Abseits der nahezu euphorischen professionellen Kritik hat sich natürlich auch die transgender Lobby gemeldet und an „Girl“ allerhand auszusetzen gehabt, vor allem die Tatsache, dass ein Junge für die Rolle der Lara ausgewählt worden ist und keine transgender Person. Dabei schießen die Betroffene vertretenden Kritiker*innen am Ziel Dhonts vorbei, er wollte einen Spielfilm mit Darsteller*innen machen und keine Dokumentation. Dhont ist zwar von einer Magazingeschichte über eine Tänzerin, die ihr Geschlecht wechseln wollte inspiriert worden, und wolle ursprünglich auch einen Dokumentarfilm drehen, doch Nora, die betroffene Tänzerin, hat sich geweigert, stand jedoch für den Spielfilm als Beraterin zur Verfügung. Dhont erzählt also nicht die Geschichte von Nora, sondern die von Lara, quasi eine doppelte Geschichte. Die eine handelt vom Erwachsenwerden und der Identitätsfindung, die für junge Menschen oft schmerzhaften Begleiterscheinungen der Pubertät; die andere ist die von der speziellen Unordnung, die Lara durchlebt, da ihre innere Identität (wie Gehirnforscher festgestellt haben, wird diese im Gehirn gebildet und steht bereits bei der Geburt fest, Gene und Hormone sind an der Identitätsbildung nicht beteiligt) nicht mit der dem äußeren Anschein übereinstimmt. Zugleich wollte er auch einen Tanzfilm drehen und beides ist ihm bestens gelungen. Wenn Lara inmitten einer Menge zu sehen ist, etwa auf der Straße oder in der U-Bahn, dann blitzen auch kurz gesellschaftspolitisch relevante Gedanken auf: Wie viele Menschen sind hier in einer ähnlichen Lage wie Lara?
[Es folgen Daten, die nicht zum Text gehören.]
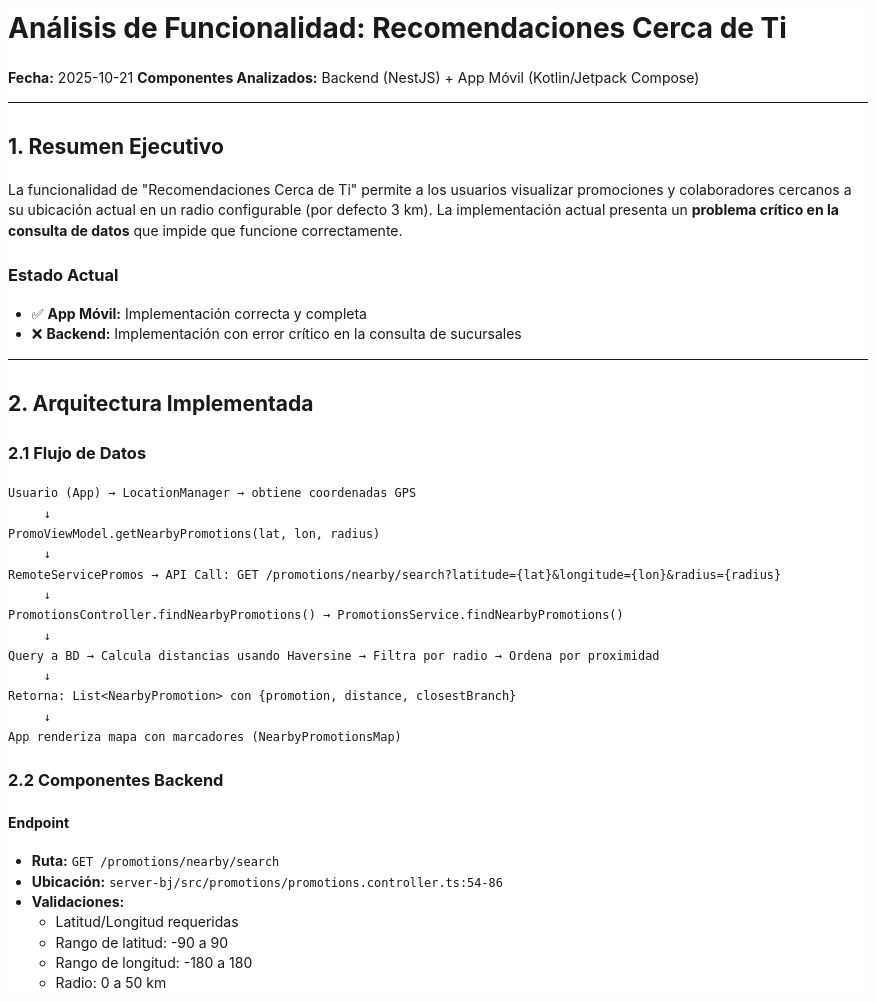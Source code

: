 # Análisis de Funcionalidad: Recomendaciones Cerca de Ti

**Fecha:** 2025-10-21
**Componentes Analizados:** Backend (NestJS) + App Móvil (Kotlin/Jetpack Compose)

---

## 1. Resumen Ejecutivo

La funcionalidad de "Recomendaciones Cerca de Ti" permite a los usuarios visualizar promociones y colaboradores cercanos a su ubicación actual en un radio configurable (por defecto 3 km). La implementación actual presenta un **problema crítico en la consulta de datos** que impide que funcione correctamente.

### Estado Actual
- ✅ **App Móvil:** Implementación correcta y completa
- ❌ **Backend:** Implementación con error crítico en la consulta de sucursales

---

## 2. Arquitectura Implementada

### 2.1 Flujo de Datos

```
Usuario (App) → LocationManager → obtiene coordenadas GPS
     ↓
PromoViewModel.getNearbyPromotions(lat, lon, radius)
     ↓
RemoteServicePromos → API Call: GET /promotions/nearby/search?latitude={lat}&longitude={lon}&radius={radius}
     ↓
PromotionsController.findNearbyPromotions() → PromotionsService.findNearbyPromotions()
     ↓
Query a BD → Calcula distancias usando Haversine → Filtra por radio → Ordena por proximidad
     ↓
Retorna: List<NearbyPromotion> con {promotion, distance, closestBranch}
     ↓
App renderiza mapa con marcadores (NearbyPromotionsMap)
```

### 2.2 Componentes Backend

#### Endpoint
- **Ruta:** `GET /promotions/nearby/search`
- **Ubicación:** `server-bj/src/promotions/promotions.controller.ts:54-86`
- **Validaciones:**
  - Latitud/Longitud requeridas
  - Rango de latitud: -90 a 90
  - Rango de longitud: -180 a 180
  - Radio: 0 a 50 km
Viktor Dhont hat mit „Girl“ einen Film über die Probleme Laras und, ob absichtlich oder nicht, auch über die anderer transgender Personen gedreht, der auch Tanzaffine begeistern kann, so genau kann man die fast militärische Ausbildung zur Tänzerin / zum Tänzer selten beobachten. Regisseur Dhont psychologisiert nicht, erklärt nicht, zeigt Lara, meist ist sie stumm und abweisend, lediglich mit diesem Mona-Lisa-Lächeln, was sie fühlt und denkt, kann an ihren Reaktionen abgelesen oder auch nur vermutet werden. Ebenso distanziert und kühl arbeitet auch Kameramann Frank van den Eeden, niemals übertritt er die Grenzen, filmt Lara respektvoll, ohne ihre Intimität zu verletzen. Victor Polster hat mit seiner ersten Rolle als Darsteller eine zweite Karriere vor sich: Falls er als Ballerino nicht ganz nach oben tanzt, wird er als Schauspieler reüssieren. Lukas Dhont hat übrigens eine besondere Affinität für den Tanz. Er arbeitet regelmäßig mit dem Choreografen und Tänzer Jan Martens zusammen, mit dem er das Langzeitprojekt „The Common People" entwickelt und in mehreren Städten, auch in Wien (Wiener Feswochen 2015) verwirklicht hat.
Mit "Girl" zeigt er einen Tanzfilm, einen Problemfilm und auch einen ernsthaften und ambitionierten Unterhaltungsfilm.
Lukas Dhont: „Girl“, Drehbuch: Dhont, Angelo Tijssens; Kamera: Frank van den Eeden. Mit Victor Polster; Arieh Worthalter als Vater, Oliver Bodart als kleiner Bruder Milo und vielen anderen. Verleih Thimfilm. Ab 4. Jänner 2019 im Kino.